===== Exercise inputs
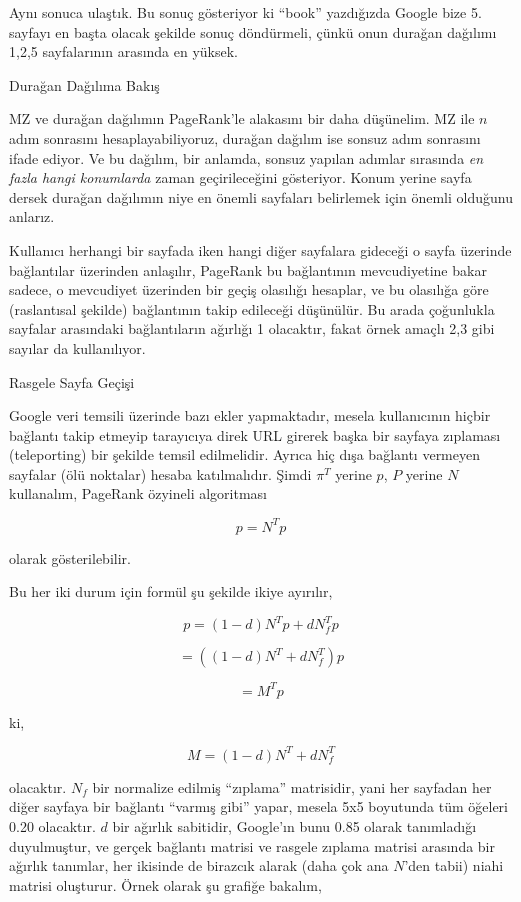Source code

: \documentclass[12pt,fleqn]{article}\usepackage{../../common}
\begin{document}
Aynı sonuca ulaştık. Bu sonuç gösteriyor ki ``book'' yazdığızda Google bize
5. sayfayı en başta olacak şekilde sonuç döndürmeli, çünkü onun durağan
dağılımı 1,2,5 sayfalarının arasında en yüksek.

Durağan Dağılıma Bakış

MZ ve durağan dağılımın PageRank'le alakasını bir daha düşünelim. MZ ile
$n$ adım sonrasını hesaplayabiliyoruz, durağan dağılım ise sonsuz adım
sonrasını ifade ediyor. Ve bu dağılım, bir anlamda, sonsuz yapılan adımlar
sırasında {\em en fazla hangi konumlarda} zaman geçirileceğini
gösteriyor. Konum yerine sayfa dersek durağan dağılımın niye en önemli
sayfaları belirlemek için önemli olduğunu anlarız. 

Kullanıcı herhangi bir sayfada iken hangi diğer sayfalara gideceği o sayfa
üzerinde bağlantılar üzerinden anlaşılır, PageRank bu bağlantının
mevcudiyetine bakar sadece, o mevcudiyet üzerinden bir geçiş olasılığı
hesaplar, ve bu olasılığa göre (raslantısal şekilde) bağlantının takip
edileceği düşünülür. Bu arada çoğunlukla sayfalar arasındaki bağlantıların
ağırlığı 1 olacaktır, fakat örnek amaçlı 2,3 gibi sayılar da kullanılıyor. 

Rasgele Sayfa Geçişi

Google veri temsili üzerinde bazı ekler yapmaktadır, mesela kullanıcının
hiçbir bağlantı takip etmeyip tarayıcıya direk URL girerek başka bir
sayfaya zıplaması (teleporting) bir şekilde temsil edilmelidir. Ayrıca hiç
dışa bağlantı vermeyen sayfalar (ölü noktalar) hesaba katılmalıdır. Şimdi
$\pi^T$ yerine $p$, $P$ yerine $N$ kullanalım, PageRank özyineli
algoritması

$$ p = N^Tp $$ 

olarak gösterilebilir. 

Bu her iki durum için formül şu şekilde ikiye ayırılır,

$$ p = (1-d)N^Tp + dN_f^Tp $$

$$ = ((1-d)N^T + dN_f^T) p $$

$$ = M^Tp $$

ki,

$$M = (1-d)N^T + dN_f^T$$ 

olacaktır. $N_f$ bir normalize edilmiş ``zıplama'' matrisidir, yani her
sayfadan her diğer sayfaya bir bağlantı ``varmış gibi'' yapar, mesela 5x5
boyutunda tüm öğeleri 0.20 olacaktır. $d$ bir ağırlık sabitidir, Google'ın
bunu 0.85 olarak tanımladığı duyulmuştur, ve gerçek bağlantı matrisi ve
rasgele zıplama matrisi arasında bir ağırlık tanımlar, her ikisinde de
birazcık alarak (daha çok ana $N$'den tabii) niahi matrisi oluşturur. Örnek
olarak şu grafiğe bakalım, 
\end{document}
==========
Problem to solve - Copy the entries above verbatim. Pictures do not belong in the copy.

Reply -
Source code

: \documentclass[12pt,fleqn]{article}\usepackage{../../common}
\begin{document}
Aynı sonuca ulaştık. Bu sonuç gösteriyor ki ``book'' yazdığızda Google bize
5. sayfayı en başta olacak şekilde sonuç döndürmeli, çünkü onun durağan
dağılımı 1,2,5 sayfalarının arasında en yüksek.

Durağan Dağılıma Bakış

MZ ve durağan dağılımın PageRank'le alakasını bir daha düşünelim. MZ ile
$n$ adım sonrasını hesaplayabiliyoruz, durağan dağılım ise sonsuz adım
sonrasını ifade ediyor. Ve bu dağılım, bir anlamda, sonsuz yapılan adımlar
sırasında {\em en fazla hangi konumlarda} zaman geçirileceğini
gösteriyor. Konum yerine sayfa dersek durağan dağılımın niye en önemli
sayfaları belirlemek için önemli olduğunu anlarız. 

Kullanıcı herhangi bir sayfada iken hangi diğer sayfalara gideceği o sayfa
üzerinde bağlantılar üzerinden anlaşılır, PageRank bu bağlantının
mevcudiyetine bakar sadece, o mevcudiyet üzerinden bir geçiş olasılığı
hesaplar, ve bu olasılığa göre (raslantısal şekilde) bağlantının takip
edileceği düşünülür. Bu arada çoğunlukla sayfalar arasındaki bağlantıların
ağırlığı 1 olacaktır, fakat örnek amaçlı 2,3 gibi sayılar da kullanılıyor. 

Rasgele Sayfa Geçişi

Google veri temsili üzerinde bazı ekler yapmaktadır, mesela kullanıcının
hiçbir bağlantı takip etmeyip tarayıcıya direk URL girerek başka bir
sayfaya zıplaması (teleporting) bir şekilde temsil edilmelidir. Ayrıca hiç
dışa bağlantı vermeyen sayfalar (ölü noktalar) hesaba katılmalıdır. Şimdi
$\pi^T$ yerine $p$, $P$ yerine $N$ kullanalım, PageRank özyineli
algoritması

$$ p = N^Tp $$ 

olarak gösterilebilir. 

Bu her iki durum için formül şu şekilde ikiye ayırılır,

$$ p = (1-d)N^Tp + dN_f^Tp $$

$$ = ((1-d)N^T + dN_f^T) p $$

$$ = M^Tp $$

ki,

$$M = (1-d)N^T + dN_f^T$$ 

olacaktır. $N_f$ bir normalize edilmiş ``zıplama'' matrisidir, yani her
sayfadan her diğer sayfaya bir bağlantı ``varmış gibi'' yapar, mesela 5x5
boyutunda tüm öğeleri 0.20 olacaktır. $d$ bir ağırlık sabitidir, Google'ın
bunu 0.85 olarak tanımladığı duyulmuştur, ve gerçek bağlantı matrisi ve
rasgele zıplama matrisi arasında bir ağırlık tanımlar, her ikisinde de
birazcık alarak (daha çok ana $N$'den tabii) niahi matrisi oluşturur. Örnek
olarak şu grafiğe bakalım, 
\end{document}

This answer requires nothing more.